Number 4 on my 5 Rules of Training list is rest. God said to rest one day a week, I say you can even rest two or even three days a week if you need to. If you have been following my advice, and some of you actually do based on my emails, then you may be feeling a bit tired and worn out from all the hard, long riding you are doing. To improve your fitness, you need to push yourself a bit harder or farther than you have previously done. This results in fatigue and sore muscles.

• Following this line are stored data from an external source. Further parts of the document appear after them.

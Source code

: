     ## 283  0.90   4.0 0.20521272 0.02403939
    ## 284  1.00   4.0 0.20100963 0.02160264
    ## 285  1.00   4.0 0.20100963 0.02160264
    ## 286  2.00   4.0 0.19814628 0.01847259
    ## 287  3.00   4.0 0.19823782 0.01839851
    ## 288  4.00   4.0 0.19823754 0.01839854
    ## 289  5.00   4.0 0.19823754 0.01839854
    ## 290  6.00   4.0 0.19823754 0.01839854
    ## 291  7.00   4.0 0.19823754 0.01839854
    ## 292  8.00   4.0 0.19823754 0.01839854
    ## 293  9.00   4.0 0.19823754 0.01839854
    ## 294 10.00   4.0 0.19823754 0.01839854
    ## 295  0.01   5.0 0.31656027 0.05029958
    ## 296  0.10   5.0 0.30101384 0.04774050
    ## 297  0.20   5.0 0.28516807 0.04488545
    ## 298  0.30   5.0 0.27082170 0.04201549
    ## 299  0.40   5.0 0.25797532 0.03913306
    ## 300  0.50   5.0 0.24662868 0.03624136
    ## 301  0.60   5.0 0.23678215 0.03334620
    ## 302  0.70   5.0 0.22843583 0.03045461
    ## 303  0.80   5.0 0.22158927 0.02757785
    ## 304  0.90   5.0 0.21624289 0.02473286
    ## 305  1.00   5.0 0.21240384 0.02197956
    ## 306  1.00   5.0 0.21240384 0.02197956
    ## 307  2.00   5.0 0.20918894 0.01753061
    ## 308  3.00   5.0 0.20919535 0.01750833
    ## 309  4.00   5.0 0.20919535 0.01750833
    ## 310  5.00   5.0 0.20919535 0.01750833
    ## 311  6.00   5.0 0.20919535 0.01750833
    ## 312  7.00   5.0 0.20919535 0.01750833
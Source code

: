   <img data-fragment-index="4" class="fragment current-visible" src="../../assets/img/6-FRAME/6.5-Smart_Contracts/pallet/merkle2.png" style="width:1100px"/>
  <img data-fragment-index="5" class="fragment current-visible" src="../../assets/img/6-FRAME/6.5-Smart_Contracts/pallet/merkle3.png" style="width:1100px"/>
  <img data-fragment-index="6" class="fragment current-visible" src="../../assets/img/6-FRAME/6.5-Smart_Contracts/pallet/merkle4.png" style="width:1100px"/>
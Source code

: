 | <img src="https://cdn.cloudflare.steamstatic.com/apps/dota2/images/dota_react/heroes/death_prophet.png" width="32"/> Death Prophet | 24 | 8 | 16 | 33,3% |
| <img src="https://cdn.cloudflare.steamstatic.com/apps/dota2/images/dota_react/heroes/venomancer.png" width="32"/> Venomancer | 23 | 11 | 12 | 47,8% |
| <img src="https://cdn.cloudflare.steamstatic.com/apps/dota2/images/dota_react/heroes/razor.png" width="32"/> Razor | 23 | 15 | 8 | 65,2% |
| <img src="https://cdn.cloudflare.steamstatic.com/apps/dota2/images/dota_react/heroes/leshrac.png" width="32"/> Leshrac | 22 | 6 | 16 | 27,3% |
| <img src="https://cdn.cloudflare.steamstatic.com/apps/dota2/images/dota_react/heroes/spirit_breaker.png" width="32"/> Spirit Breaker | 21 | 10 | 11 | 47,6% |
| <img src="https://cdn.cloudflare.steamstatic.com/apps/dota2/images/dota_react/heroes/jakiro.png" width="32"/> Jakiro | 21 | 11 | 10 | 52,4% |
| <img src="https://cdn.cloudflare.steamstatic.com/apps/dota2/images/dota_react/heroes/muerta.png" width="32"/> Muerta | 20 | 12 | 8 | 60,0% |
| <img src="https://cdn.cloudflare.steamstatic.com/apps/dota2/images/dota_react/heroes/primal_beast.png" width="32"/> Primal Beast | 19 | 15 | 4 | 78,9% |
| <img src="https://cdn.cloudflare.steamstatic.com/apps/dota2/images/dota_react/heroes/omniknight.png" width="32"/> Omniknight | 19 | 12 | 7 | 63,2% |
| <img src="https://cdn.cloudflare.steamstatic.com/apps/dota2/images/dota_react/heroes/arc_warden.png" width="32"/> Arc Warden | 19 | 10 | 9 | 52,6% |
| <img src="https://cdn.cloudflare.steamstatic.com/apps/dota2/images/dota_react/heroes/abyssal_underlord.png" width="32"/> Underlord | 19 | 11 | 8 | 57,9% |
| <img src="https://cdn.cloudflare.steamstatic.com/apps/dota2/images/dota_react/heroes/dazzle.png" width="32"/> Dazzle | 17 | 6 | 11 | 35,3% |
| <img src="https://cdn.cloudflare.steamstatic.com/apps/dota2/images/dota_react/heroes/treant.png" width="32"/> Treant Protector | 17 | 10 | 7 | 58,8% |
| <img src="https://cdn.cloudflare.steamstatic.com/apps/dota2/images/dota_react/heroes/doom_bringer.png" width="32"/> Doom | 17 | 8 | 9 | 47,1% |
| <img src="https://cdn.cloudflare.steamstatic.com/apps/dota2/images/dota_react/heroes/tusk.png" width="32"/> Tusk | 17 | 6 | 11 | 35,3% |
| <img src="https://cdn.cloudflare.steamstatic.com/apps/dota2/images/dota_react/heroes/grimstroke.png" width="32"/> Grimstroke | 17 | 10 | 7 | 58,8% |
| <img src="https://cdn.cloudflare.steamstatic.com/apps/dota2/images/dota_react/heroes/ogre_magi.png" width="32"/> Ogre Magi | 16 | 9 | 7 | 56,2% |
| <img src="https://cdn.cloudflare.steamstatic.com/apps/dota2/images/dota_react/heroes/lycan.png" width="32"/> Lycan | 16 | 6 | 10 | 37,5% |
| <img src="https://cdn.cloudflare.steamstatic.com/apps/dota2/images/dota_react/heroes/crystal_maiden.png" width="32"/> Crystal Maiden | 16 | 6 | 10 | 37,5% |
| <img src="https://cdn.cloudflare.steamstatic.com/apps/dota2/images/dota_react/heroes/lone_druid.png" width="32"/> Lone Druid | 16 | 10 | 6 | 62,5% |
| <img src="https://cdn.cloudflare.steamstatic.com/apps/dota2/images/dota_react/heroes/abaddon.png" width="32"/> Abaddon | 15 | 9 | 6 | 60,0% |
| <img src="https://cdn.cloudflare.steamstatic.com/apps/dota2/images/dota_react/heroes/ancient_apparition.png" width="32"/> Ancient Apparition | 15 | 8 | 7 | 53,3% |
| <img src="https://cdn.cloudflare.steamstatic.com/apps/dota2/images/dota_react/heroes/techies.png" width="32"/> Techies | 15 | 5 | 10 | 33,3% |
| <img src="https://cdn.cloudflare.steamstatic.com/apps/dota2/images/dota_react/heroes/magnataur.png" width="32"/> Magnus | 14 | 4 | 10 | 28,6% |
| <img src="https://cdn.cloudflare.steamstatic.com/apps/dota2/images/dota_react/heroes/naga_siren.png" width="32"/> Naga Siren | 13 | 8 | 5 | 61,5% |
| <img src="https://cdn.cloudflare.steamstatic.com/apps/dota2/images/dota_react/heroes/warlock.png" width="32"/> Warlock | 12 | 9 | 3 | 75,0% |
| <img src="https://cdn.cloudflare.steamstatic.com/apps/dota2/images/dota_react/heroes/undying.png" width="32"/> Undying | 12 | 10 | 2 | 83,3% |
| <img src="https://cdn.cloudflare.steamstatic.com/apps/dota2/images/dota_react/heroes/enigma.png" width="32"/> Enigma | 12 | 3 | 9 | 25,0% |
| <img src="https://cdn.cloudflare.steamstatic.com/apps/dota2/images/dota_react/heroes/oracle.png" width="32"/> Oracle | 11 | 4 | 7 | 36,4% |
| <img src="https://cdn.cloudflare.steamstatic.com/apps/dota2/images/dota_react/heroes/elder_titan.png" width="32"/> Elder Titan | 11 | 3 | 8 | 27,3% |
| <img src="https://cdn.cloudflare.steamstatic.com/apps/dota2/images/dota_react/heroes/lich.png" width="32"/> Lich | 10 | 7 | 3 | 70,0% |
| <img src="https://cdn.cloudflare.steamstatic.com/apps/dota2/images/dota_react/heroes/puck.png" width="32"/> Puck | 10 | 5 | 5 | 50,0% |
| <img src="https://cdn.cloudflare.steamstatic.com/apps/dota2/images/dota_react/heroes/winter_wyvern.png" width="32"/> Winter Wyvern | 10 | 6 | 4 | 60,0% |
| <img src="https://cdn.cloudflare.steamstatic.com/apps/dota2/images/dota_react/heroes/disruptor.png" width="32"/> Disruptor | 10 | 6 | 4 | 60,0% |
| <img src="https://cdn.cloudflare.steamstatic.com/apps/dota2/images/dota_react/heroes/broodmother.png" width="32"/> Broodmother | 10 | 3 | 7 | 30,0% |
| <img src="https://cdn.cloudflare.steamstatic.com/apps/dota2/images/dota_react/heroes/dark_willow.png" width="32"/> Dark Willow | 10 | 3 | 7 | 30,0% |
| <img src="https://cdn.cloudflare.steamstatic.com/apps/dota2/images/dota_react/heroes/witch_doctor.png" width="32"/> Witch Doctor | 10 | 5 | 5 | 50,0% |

The soreness in your muscles is due to micro tears in your muscle fibers from the work on the bike you have done. This muscle damage gives you that tenderness the next day or two after a long, hard ride. The body works to recover this damage by rebuilding the muscle fibers and making them bigger and stronger in the process. That’s one way that training works. But your body needs time to do this repair job and that is called recovery in training parlance. I have a favorite saying “Training breaks your body down, it’s the recovery that makes you stronger”. You see, if all you did was ride hard every day you would notice an increase in fatigue and soreness and your riding would begin a gradual decline in quality. That’s because you are piling on the stress but not allowing for recovery to improve on that. It is during the recovery from the exertion that your body actually heals and gets stronger.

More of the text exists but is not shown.